United States federal law

The Animal Enterprise Terrorism Act (AETA) of 2006 is a United States federal law () that prohibits any person from engaging in certain conduct "for the purpose of damaging or interfering with the operations of an animal enterprise." The statute covers any act that either "damages or causes the loss of any real or personal property" or "places a person in reasonable fear" of injury.

==Background==

The law amends the Animal Enterprise Protection Act of 1992 and gives the U.S. Department of Justice greater authority to target animal rights activists. The AETA does so by broadening the definition of "animal enterprise" to include academic and commercial enterprises that use or sell animals or animal products. It also increases the existing penalties, includes penalties based on the amount of economic damage caused, and allows animal enterprises to seek restitution.

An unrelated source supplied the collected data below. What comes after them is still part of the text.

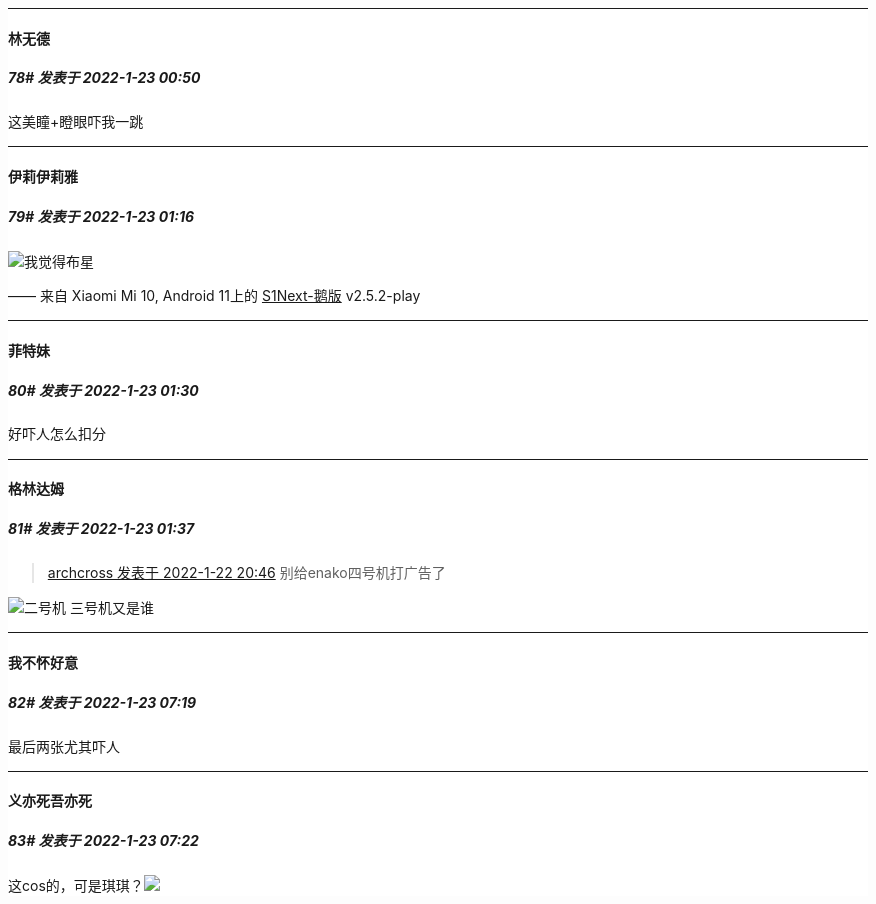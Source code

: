 

*****

####  林无德  
##### 78#       发表于 2022-1-23 00:50

这美瞳+瞪眼吓我一跳



*****

####  伊莉伊莉雅  
##### 79#       发表于 2022-1-23 01:16

<img src="https://static.saraba1st.com/image/smiley/face2017/143.png" referrerpolicy="no-referrer">我觉得布星

—— 来自 Xiaomi Mi 10, Android 11上的 [S1Next-鹅版](https://github.com/ykrank/S1-Next/releases) v2.5.2-play



*****

####  菲特妹  
##### 80#       发表于 2022-1-23 01:30

好吓人怎么扣分

*****

####  格林达姆  
##### 81#       发表于 2022-1-23 01:37

<blockquote><a href="httphttps://bbs.saraba1st.com/2b/forum.php?mod=redirect&amp;goto=findpost&amp;pid=54394238&amp;ptid=2048772" target="_blank">archcross 发表于 2022-1-22 20:46</a>
别给enako四号机打广告了</blockquote>
<img src="https://static.saraba1st.com/image/smiley/face2017/068.png" referrerpolicy="no-referrer">二号机 三号机又是谁



*****

####  我不怀好意  
##### 82#       发表于 2022-1-23 07:19

最后两张尤其吓人

*****

####  义亦死吾亦死  
##### 83#       发表于 2022-1-23 07:22

这cos的，可是琪琪？<img src="https://static.saraba1st.com/image/smiley/face2017/054.png" referrerpolicy="no-referrer">
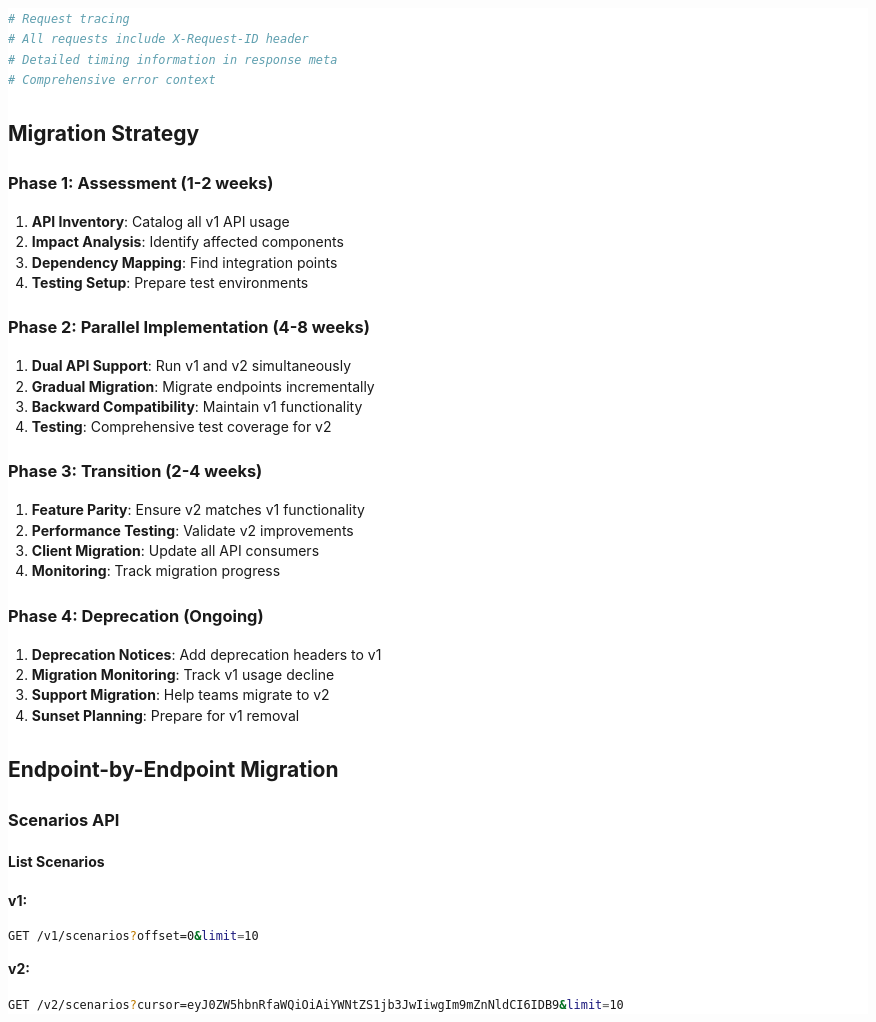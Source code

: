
 ```python
# Request tracing
# All requests include X-Request-ID header
# Detailed timing information in response meta
# Comprehensive error context
```

## Migration Strategy

### Phase 1: Assessment (1-2 weeks)

1. **API Inventory**: Catalog all v1 API usage
2. **Impact Analysis**: Identify affected components
3. **Dependency Mapping**: Find integration points
4. **Testing Setup**: Prepare test environments

### Phase 2: Parallel Implementation (4-8 weeks)

1. **Dual API Support**: Run v1 and v2 simultaneously
2. **Gradual Migration**: Migrate endpoints incrementally
3. **Backward Compatibility**: Maintain v1 functionality
4. **Testing**: Comprehensive test coverage for v2

### Phase 3: Transition (2-4 weeks)

1. **Feature Parity**: Ensure v2 matches v1 functionality
2. **Performance Testing**: Validate v2 improvements
3. **Client Migration**: Update all API consumers
4. **Monitoring**: Track migration progress

### Phase 4: Deprecation (Ongoing)

1. **Deprecation Notices**: Add deprecation headers to v1
2. **Migration Monitoring**: Track v1 usage decline
3. **Support Migration**: Help teams migrate to v2
4. **Sunset Planning**: Prepare for v1 removal

## Endpoint-by-Endpoint Migration

### Scenarios API

#### List Scenarios

**v1:**
```bash
GET /v1/scenarios?offset=0&limit=10
```

**v2:**
```bash
GET /v2/scenarios?cursor=eyJ0ZW5hbnRfaWQiOiAiYWNtZS1jb3JwIiwgIm9mZnNldCI6IDB9&limit=10
```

The law was originally introduced in the 109th Congress by Thomas Petri (R-WI) and Senators Dianne Feinstein (D-CA) and Jim Inhofe (R-OK). The final version of the bill, S. 3880., was passed in the United States Senate on September 29, 2006, by unanimous consent, a Senate procedure that is used to expedite the passage of non-controversial bills without an actual vote. On November 13, 2006, the House passed the bill under suspension of the rules, a procedure generally used to quickly pass non-controversial bills. The lone dissenting statement was made by Representative Dennis Kucinich, who said that the bill was "written in such a way as to have a chilling effect on the exercise of the constitutional rights of protest." Neither Rep. Kucinich nor any other members of the House of Representatives called for a recorded vote; the bill passed with a voice vote. The bill was signed by President George W. Bush on November 27, 2006. Earlier versions of the bill were known as S. 1926 and H.R. 4239. The bill is described by the author as being intended to "provide the Department of Justice the necessary authority to apprehend, prosecute, and convict individuals committing animal enterprise terror."

==Savings clause==

The law contains a savings clause that indicates it should not be construed to "prohibit any expressive conduct (including peaceful picketing or other peaceful demonstration) protected from legal prohibition by the First Amendment to the Constitution." However, by its own terms, the statute criminalizes acts such as "intimidation." Furthermore, prosecutions under AETA require using evidence of otherwise lawful free speech in order to demonstrate a "course of conduct" as proof of purpose or possible conspiracy.

== Reaction ==

The Animal Enterprise Terrorism Act was overwhelmingly embraced by the pharmaceutical industry. The National Association for Biomedical Research (NABR) lauded the passage of the bill stating: "Today, the AETA provides greater protection for the biomedical research community and their families against intimidation and harassment, and addresses for the first time in federal law, campaigns of secondary and tertiary targeting that cause economic damage to research enterprises."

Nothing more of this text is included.